** INFORMATION PROVIDED follows **

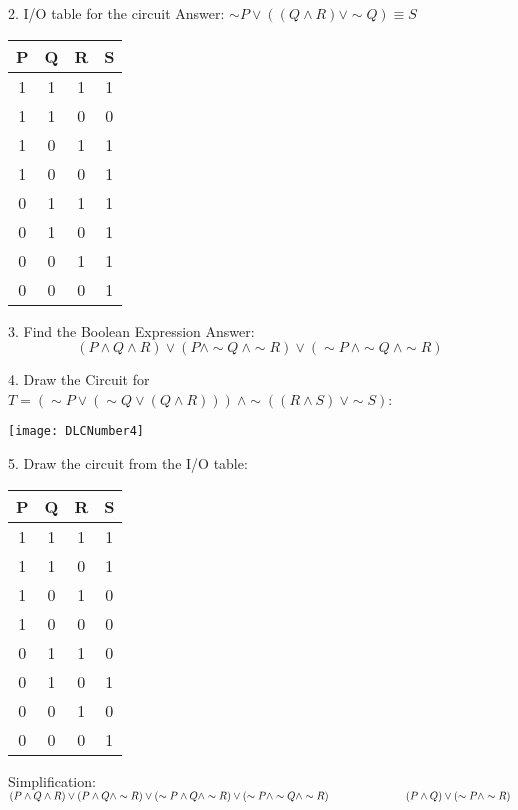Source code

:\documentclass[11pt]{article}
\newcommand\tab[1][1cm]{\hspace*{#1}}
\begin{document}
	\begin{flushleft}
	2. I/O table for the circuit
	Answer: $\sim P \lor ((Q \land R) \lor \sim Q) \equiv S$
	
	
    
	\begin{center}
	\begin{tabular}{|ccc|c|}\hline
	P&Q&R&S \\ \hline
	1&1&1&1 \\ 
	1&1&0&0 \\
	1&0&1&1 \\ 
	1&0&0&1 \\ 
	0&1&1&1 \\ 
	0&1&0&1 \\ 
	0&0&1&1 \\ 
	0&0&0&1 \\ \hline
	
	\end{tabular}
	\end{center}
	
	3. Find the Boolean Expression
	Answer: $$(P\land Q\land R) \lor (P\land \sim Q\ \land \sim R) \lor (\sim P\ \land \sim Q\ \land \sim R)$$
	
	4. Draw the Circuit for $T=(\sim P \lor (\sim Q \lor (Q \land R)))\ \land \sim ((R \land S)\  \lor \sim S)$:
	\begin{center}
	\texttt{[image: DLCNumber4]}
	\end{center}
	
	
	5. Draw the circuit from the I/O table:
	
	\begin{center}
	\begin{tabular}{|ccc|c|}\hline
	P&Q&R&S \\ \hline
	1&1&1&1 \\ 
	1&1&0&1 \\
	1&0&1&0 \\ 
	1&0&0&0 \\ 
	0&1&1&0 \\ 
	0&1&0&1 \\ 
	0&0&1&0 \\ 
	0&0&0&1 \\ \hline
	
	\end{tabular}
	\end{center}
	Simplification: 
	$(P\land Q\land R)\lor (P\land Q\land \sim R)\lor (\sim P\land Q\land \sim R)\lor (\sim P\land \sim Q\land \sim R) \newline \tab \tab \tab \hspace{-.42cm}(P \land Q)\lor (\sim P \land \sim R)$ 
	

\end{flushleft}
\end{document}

** End of INFORMATION PROVIDED **
** INFORMATION PROVIDED follows **

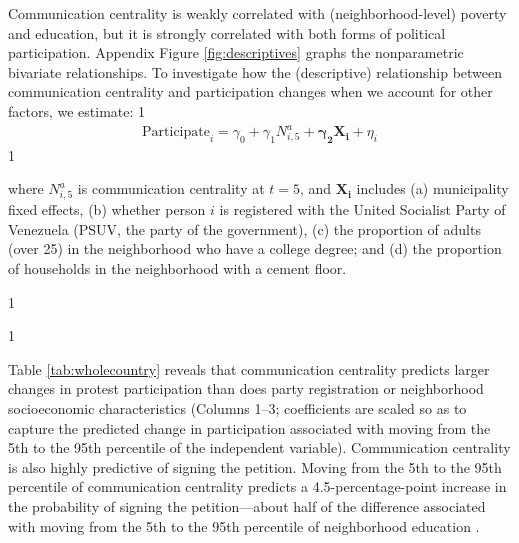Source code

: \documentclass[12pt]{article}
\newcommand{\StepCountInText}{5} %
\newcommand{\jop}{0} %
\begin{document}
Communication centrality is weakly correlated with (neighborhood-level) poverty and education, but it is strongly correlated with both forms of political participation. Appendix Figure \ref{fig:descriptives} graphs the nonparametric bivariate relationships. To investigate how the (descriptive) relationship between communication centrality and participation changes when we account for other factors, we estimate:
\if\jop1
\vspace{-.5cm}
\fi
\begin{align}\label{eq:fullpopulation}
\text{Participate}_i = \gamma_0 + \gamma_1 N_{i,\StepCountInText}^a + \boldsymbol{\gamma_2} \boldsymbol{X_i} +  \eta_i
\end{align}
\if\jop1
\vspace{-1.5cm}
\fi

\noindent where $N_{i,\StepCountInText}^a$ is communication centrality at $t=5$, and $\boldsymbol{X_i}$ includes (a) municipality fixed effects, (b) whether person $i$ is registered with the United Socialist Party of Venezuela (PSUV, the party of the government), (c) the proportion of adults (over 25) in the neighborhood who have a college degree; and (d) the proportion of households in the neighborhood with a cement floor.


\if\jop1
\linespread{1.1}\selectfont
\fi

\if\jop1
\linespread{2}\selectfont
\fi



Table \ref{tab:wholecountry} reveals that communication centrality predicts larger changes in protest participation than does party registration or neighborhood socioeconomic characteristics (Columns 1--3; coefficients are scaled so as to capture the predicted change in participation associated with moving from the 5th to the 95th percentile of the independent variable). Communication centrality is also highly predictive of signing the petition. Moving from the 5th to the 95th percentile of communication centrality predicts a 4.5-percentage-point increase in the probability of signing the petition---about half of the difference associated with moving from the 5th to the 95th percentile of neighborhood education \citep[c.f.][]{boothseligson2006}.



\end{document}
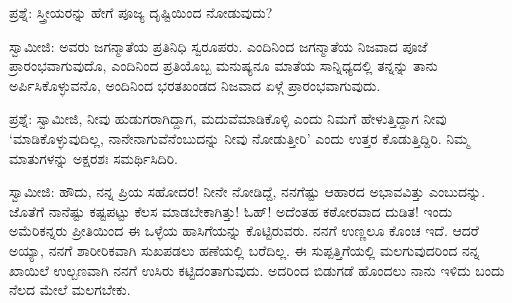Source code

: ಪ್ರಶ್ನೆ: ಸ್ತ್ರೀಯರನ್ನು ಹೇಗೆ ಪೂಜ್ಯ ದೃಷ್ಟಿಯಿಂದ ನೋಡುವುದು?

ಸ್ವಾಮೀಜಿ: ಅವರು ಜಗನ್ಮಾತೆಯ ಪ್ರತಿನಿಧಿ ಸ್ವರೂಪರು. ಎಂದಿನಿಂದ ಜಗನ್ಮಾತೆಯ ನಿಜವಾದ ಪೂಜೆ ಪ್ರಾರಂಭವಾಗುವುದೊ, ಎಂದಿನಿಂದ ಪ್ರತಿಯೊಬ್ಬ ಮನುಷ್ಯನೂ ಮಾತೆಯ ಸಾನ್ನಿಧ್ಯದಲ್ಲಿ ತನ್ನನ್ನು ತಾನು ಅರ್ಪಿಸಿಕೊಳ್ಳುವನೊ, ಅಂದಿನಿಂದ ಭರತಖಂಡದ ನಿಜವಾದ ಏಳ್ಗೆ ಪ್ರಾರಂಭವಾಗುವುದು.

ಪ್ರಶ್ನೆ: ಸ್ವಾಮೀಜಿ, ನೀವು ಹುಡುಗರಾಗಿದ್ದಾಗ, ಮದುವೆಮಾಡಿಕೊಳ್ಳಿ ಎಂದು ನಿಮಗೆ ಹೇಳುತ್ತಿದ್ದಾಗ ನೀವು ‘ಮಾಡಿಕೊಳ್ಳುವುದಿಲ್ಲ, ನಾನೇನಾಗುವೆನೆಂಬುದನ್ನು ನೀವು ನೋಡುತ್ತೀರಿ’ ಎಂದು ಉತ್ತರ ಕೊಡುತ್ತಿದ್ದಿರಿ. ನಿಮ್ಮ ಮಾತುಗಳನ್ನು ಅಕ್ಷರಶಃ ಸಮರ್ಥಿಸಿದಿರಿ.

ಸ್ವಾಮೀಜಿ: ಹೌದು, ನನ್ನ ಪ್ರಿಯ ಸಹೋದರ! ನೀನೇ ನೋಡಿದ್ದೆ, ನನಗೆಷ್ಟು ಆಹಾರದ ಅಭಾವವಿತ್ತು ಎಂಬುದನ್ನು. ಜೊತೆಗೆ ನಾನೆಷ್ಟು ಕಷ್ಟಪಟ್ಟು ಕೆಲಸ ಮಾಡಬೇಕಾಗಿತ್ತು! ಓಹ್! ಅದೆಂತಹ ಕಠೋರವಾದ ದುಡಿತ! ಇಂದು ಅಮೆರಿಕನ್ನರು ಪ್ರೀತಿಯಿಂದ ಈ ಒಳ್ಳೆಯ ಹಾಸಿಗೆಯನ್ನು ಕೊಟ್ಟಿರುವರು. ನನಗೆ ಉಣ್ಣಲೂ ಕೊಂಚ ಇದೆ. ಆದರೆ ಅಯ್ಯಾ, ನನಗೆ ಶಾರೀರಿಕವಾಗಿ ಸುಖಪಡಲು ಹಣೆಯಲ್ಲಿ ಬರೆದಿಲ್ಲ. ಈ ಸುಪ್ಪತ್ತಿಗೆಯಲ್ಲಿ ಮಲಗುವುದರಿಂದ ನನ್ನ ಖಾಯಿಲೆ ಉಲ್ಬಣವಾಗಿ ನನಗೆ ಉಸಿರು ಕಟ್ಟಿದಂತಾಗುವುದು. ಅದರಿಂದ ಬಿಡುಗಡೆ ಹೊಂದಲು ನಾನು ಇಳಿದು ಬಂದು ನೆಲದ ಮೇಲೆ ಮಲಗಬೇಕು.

** End of INFORMATION PROVIDED **

_WHAT TO PRODUCE_
All lines of the entries containing the string "boldsymbol" must be shown in full.

_YOUR SOLUTION_
\text{Participate}_i = \gamma_0 + \gamma_1 N_{i,\StepCountInText}^a + \boldsymbol{\gamma_2} \boldsymbol{X_i} +  \eta_i
\noindent where $N_{i,\StepCountInText}^a$ is communication centrality at $t=5$, and $\boldsymbol{X_i}$ includes (a) municipality fixed effects, (b) whether person $i$ is registered with the United Socialist Party of Venezuela (PSUV, the party of the government), (c) the proportion of adults (over 25) in the neighborhood who have a college degree; and (d) the proportion of households in the neighborhood with a cement floor.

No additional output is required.